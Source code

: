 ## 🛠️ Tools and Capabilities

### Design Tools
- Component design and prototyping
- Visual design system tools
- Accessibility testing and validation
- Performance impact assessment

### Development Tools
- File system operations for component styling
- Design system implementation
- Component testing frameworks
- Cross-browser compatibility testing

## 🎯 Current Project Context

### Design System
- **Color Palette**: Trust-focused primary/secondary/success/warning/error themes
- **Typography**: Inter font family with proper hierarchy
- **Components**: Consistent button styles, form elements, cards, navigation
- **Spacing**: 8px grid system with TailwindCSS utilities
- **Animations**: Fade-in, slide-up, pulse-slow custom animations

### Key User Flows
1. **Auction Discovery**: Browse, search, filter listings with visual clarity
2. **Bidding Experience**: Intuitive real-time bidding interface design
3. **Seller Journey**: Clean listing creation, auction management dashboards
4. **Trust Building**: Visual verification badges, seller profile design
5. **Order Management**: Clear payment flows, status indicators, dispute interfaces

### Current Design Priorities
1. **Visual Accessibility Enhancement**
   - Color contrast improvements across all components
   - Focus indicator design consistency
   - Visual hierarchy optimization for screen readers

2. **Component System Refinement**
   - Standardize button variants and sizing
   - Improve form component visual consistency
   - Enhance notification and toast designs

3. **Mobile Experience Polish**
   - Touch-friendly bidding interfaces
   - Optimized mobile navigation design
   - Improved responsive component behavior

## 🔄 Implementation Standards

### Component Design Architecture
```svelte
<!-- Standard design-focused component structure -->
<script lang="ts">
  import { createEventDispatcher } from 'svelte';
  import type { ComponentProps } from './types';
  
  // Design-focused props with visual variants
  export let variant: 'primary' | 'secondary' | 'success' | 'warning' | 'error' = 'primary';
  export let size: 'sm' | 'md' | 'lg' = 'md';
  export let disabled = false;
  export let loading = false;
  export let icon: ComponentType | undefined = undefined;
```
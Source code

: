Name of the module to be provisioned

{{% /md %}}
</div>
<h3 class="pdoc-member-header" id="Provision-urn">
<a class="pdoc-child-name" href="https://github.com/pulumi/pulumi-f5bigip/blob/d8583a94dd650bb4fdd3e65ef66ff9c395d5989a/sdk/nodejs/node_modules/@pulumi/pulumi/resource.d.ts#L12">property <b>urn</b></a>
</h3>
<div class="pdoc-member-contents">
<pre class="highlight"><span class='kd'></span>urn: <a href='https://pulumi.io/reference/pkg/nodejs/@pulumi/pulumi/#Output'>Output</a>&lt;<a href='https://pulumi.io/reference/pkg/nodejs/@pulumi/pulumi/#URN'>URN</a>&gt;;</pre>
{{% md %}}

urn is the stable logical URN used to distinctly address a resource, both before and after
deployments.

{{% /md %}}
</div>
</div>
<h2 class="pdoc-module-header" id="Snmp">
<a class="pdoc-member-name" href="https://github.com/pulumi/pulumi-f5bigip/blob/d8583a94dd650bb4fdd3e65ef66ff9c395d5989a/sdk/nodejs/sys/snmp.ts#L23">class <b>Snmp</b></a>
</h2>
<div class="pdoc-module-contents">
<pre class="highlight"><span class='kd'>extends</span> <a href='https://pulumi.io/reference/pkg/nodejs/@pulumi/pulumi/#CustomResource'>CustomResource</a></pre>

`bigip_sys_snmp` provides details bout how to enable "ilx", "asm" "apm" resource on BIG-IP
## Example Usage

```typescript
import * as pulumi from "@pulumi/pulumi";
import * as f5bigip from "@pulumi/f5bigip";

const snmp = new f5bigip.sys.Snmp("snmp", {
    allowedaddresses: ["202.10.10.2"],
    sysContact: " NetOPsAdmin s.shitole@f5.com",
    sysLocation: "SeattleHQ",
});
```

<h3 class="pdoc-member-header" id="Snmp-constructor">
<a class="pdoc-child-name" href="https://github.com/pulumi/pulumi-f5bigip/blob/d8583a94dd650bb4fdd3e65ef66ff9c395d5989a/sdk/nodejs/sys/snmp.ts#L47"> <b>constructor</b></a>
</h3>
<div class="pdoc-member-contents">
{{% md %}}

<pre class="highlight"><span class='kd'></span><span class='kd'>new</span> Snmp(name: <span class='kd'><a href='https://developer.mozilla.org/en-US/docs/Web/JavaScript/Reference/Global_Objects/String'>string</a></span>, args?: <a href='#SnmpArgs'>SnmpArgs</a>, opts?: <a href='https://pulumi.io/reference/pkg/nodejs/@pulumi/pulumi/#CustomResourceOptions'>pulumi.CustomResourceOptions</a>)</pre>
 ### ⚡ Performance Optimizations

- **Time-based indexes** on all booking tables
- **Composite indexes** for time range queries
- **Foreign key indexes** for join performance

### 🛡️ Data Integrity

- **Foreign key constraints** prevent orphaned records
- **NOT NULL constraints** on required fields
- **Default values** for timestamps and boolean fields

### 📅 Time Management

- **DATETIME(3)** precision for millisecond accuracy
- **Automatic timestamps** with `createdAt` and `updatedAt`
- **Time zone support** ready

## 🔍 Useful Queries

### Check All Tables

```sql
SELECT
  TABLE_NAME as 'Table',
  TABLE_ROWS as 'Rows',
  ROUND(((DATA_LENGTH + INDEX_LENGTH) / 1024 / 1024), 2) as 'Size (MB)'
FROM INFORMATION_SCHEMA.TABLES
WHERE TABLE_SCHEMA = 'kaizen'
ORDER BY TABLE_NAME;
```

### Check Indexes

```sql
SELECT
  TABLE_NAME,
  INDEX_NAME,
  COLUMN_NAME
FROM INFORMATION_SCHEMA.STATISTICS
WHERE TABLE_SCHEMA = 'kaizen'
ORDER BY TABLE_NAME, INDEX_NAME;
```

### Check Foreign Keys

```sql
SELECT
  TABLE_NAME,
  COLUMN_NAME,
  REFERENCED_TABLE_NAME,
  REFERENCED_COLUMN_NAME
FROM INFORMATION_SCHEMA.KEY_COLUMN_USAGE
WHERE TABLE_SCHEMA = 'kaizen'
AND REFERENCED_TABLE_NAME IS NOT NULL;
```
☆ ☆ ☆ ☆ ☆
Exercise goal: The required output is the entries from their opening line through the line holding "1. **Visual Accessibility Enhancement**", repeated exactly, with both end lines kept.

Result below:
Source code

: ## 🛠️ Tools and Capabilities

### Design Tools
- Component design and prototyping
- Visual design system tools
- Accessibility testing and validation
- Performance impact assessment

### Development Tools
- File system operations for component styling
- Design system implementation
- Component testing frameworks
- Cross-browser compatibility testing

## 🎯 Current Project Context

### Design System
- **Color Palette**: Trust-focused primary/secondary/success/warning/error themes
- **Typography**: Inter font family with proper hierarchy
- **Components**: Consistent button styles, form elements, cards, navigation
- **Spacing**: 8px grid system with TailwindCSS utilities
- **Animations**: Fade-in, slide-up, pulse-slow custom animations

### Key User Flows
1. **Auction Discovery**: Browse, search, filter listings with visual clarity
2. **Bidding Experience**: Intuitive real-time bidding interface design
3. **Seller Journey**: Clean listing creation, auction management dashboards
4. **Trust Building**: Visual verification badges, seller profile design
5. **Order Management**: Clear payment flows, status indicators, dispute interfaces

### Current Design Priorities
1. **Visual Accessibility Enhancement**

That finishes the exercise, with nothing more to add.